- Problem to solve -
Every line of the records below that holds the word "파일포맷을" should be copied out.

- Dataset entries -
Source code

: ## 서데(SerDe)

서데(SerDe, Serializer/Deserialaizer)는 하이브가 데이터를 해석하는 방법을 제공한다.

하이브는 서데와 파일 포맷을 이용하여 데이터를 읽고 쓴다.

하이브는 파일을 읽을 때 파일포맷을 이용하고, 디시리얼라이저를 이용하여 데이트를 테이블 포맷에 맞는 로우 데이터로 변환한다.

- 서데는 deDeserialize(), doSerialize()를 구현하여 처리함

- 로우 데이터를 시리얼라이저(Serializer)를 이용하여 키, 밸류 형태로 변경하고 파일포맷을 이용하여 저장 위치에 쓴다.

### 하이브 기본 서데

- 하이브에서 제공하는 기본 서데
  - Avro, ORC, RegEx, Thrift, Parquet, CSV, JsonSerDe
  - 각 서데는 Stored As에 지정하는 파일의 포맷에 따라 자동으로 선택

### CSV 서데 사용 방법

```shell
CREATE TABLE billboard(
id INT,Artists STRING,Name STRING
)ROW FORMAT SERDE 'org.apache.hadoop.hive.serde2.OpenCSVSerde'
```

- Solution to the problem -
하이브는 파일을 읽을 때 파일포맷을 이용하고, 디시리얼라이저를 이용하여 데이트를 테이블 포맷에 맞는 로우 데이터로 변환한다.
- 로우 데이터를 시리얼라이저(Serializer)를 이용하여 키, 밸류 형태로 변경하고 파일포맷을 이용하여 저장 위치에 쓴다.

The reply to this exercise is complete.